Podríamos decir que el artículo forma parte de esos restos de un discurso democrático que han sido puestos delicadamente al margen, tal vez por esa oleada transitológica que necesitaba hacer hincapié en las cuestiones formales e institucionales frente al peligro que se encontraba al acecho. Ante ello, esta transitología parece estar más interesada en pensar la democracia en su dimensión liberal, más que la democracia en clave popular. Este artículo de Fogwill marca ese distintivo de la democracia recién recuperada como aquella que se piensa gravitando alrededor del problema de las libertades y garantías (problema no menor, ciertamente), más que en términos de gobierno del pueblo. Es decir, la democracia se piensa como garantía de las libertades individuales y resguardo frente a los abusos del poder, más que como modo de construcción de subjetividades colectivas, decisiones colectivas y producción de una semántica colectiva que trae consigo la potencia del desborde como condición de la democracia misma. Para Fogwill, es el componente liberal el que tiene mayor peso, no así el democrático, y ello es lo que exacerba su pluma.

De ello se desprende otra de las ideas presentes en el artículo: la democracia en términos de “mercado de poder”, donde no dejan de respirar los espectros de un Schumpeter o un Hayek, mercado con oferentes y demandantes de mercancías políticas. Es taxativo Fogwill cuando dice: “todos los teóricos y los místicos de la democracia radical son liberales” ([1984]2008: 68). En un mercado, los actores relevantes son vendedores y consumidores en tanto individuos que, en su traducción política, devienen ciudadanos, por lo tanto, la atomización como condición de la representación política. Porque el punto de partida de la transitología es el de gobiernos surgidos de dictaduras, débiles y que requerían instalar cimientos institucionales sólidos antes de cualquier apuesta fuerte. La sensatez de esta posición no deja de evidenciar, al mismo tiempo, una suerte de etapismo democrático. En ese marco, ese pensamiento que hegemoniza la discusión instala salvedades, frena cualquier desmesura, disciplina posibles atrevimientos. Cualquier crítica debía pasar por el tamiz de "crítica democrática a la democracia". Así se consolidó paulatinamente un modo de pensar la democracia en clave de transiciones y con un componente importante vinculado con la fortaleza institucional. Se trata de una democracia más preocupada por el límite que por el desborde, más atenta al individuo como sujeto que al pueblo como colectivo, una democracia que piensa la política pero que abandonó lo político o, en palabras de Rinesi (1993), se despeja el camino del hacer política al tiempo, paradójicamente, de escurrirse la práctica del pensar la política. Por ello, “la pregunta por la política, en fin, no es hoy la pregunta por los lugares donde ella transcurre, sino por los sitios desde donde volver a pensarla” (1993: 30, cursivas en el original). Implica un pasaje del lugar delimitado por las instituciones, reglado por sus normas formales y analizado a partir de los interrogantes ya establecidos, a los sitios desde donde volver a pensar la política y la democracia, desde donde imaginar interrogantes que pongan en jaque los sentidos instalados, los lugares y las nominaciones del orden de la dominación.

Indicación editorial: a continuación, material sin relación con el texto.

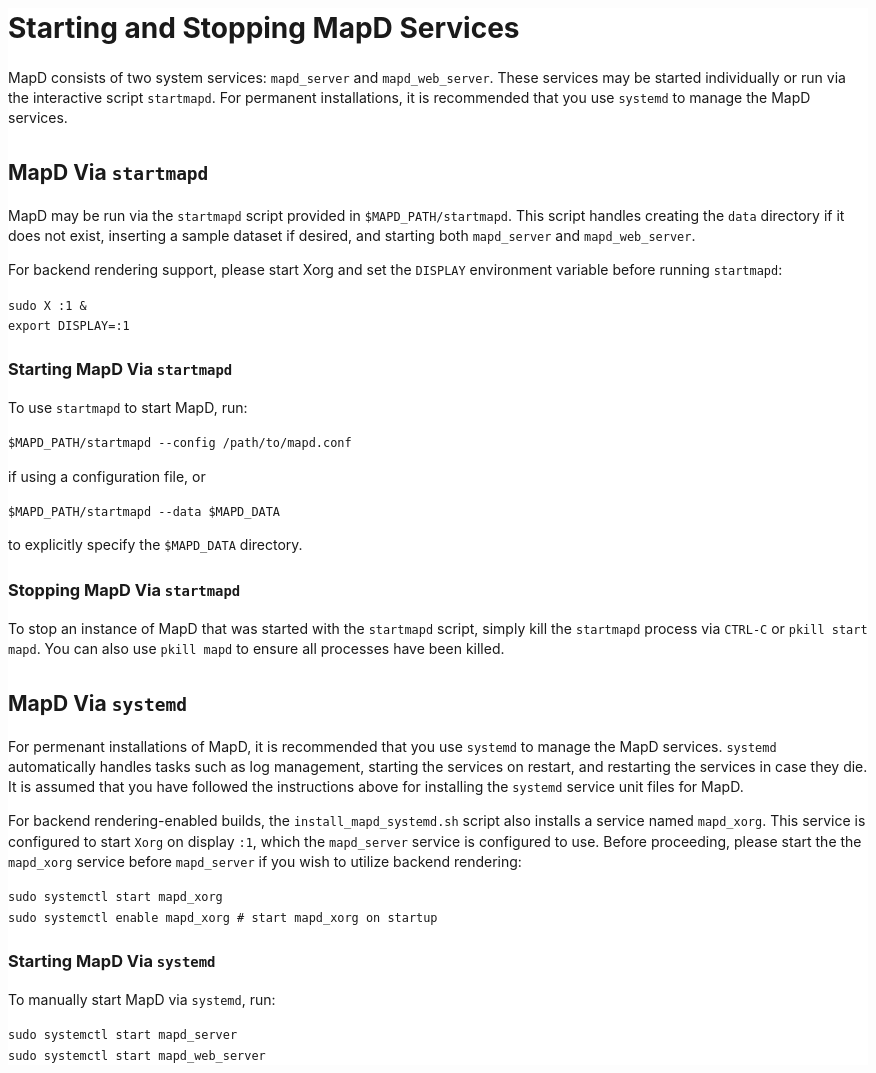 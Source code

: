# Starting and Stopping MapD Services
MapD consists of two system services: `mapd_server` and `mapd_web_server`. These services may be started individually or run via the interactive script `startmapd`. For permanent installations, it is recommended that you use `systemd` to manage the MapD services.

## MapD Via `startmapd`
MapD may be run via the `startmapd` script provided in `$MAPD_PATH/startmapd`. This script handles creating the `data` directory if it does not exist, inserting a sample dataset if desired, and starting both `mapd_server` and `mapd_web_server`.

For backend rendering support, please start Xorg and set the `DISPLAY` environment variable before running `startmapd`:
```
sudo X :1 &
export DISPLAY=:1
```

### Starting MapD Via `startmapd`
To use `startmapd` to start MapD, run:
```
$MAPD_PATH/startmapd --config /path/to/mapd.conf
```
if using a configuration file, or
```
$MAPD_PATH/startmapd --data $MAPD_DATA
```
to explicitly specify the `$MAPD_DATA` directory.

### Stopping MapD Via `startmapd`
To stop an instance of MapD that was started with the `startmapd` script, simply kill the `startmapd` process via `CTRL-C` or `pkill startmapd`. You can also use `pkill mapd` to ensure all processes have been killed.

## MapD Via `systemd`
For permenant installations of MapD, it is recommended that you use `systemd` to manage the MapD services. `systemd` automatically handles tasks such as log management, starting the services on restart, and restarting the services in case they die. It is assumed that you have followed the instructions above for installing the `systemd` service unit files for MapD.

For backend rendering-enabled builds, the `install_mapd_systemd.sh` script also installs a service named `mapd_xorg`. This service is configured to start `Xorg` on display `:1`, which the `mapd_server` service is configured to use. Before proceeding, please start the the `mapd_xorg` service before `mapd_server` if you wish to utilize backend rendering:
```
sudo systemctl start mapd_xorg
sudo systemctl enable mapd_xorg # start mapd_xorg on startup
```

### Starting MapD Via `systemd`
To manually start MapD via `systemd`, run:
```
sudo systemctl start mapd_server
sudo systemctl start mapd_web_server
```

Reitero el título del artículo: La herencia cultural del proceso. Reitero también su fecha de publicación: mayo de 1984. Comienza con el interrogante acerca de cuándo se da inicio al Proceso y responde que es falso que comience un 24 de marzo de 1976, ya que tanto en términos represivos como en términos económicos el comienzo puede reconocerse unos años antes. Pese a ello, lo que resulta difícil, dice, es determinar cuándo termina: ¿con el fin del interregno de Viola, con la movilización del 30 de marzo de 1982, con Malvinas, para luego imaginar fechas del futuro? La pregunta es necesaria, no por la imperiosa necesidad de determinar el fin de una etapa, sino por cómo pone en evidencia la dificultad en esa determinación. Eso es lo que se respira en el artículo de Fogwill. Mientras la transitología se ha preguntado cuándo se da término a la transición, Fogwill arremete con la incómoda sugerencia de que lo que aún no ha terminado es el Proceso, el cual puede llegar a tener larga duración.

¿Qué pone en evidencia Fogwill con este arrebato? Señala la dificultad en la marca de la temporalidad en política, de los comienzos y de los finales, de las dificultades en lograr marcar el tiempo, distinguir, la obsesión por establecer límites entre lo otro y lo mismo, y la afirmación de que al instalar esos mojones no hacemos otra cosa que afirmar una decisión política. La idea misma de herencia en el título ya es una provocación para un gobierno alfonsinista que pretende construirse a partir del quiebre, de esa radicalidad en la ruptura que funda el hiato entre la vida y la muerte, los años de plomo y la primavera. Como muy bien lo plantea Lesgart, “la democracia política y la transición a la democracia obraron aquí como términos que permitieron deslindar la vida de la muerte” (2002: 164). Frente a estas ideas-límite que se enunciaron en esos primeros años y que traccionaron ese efecto de corte, el término herencia sacude la amabilidad que instala esa diferencia con lo otro, la tranquilidad de que ese corte entre lo propio y lo ajeno produce, para sugerir continuidad, contagio, un miasma que se extiende desde ese más allá hasta este más acá.

Así concluye el artículo:

Creo que el mejor camino es pensar lo que ella [la herencia cultural] y sus administradores decretaron como impensable, y pensarlo con los modelos intelectuales que exorcizaron como intolerables. Algo que tal vez los radicales no puedan pensar, ni tolerar pero que deberán pensar y tolerar si quieren tener una política propia y dejar de administrar las políticas del régimen anterior ([1984]2008: 72).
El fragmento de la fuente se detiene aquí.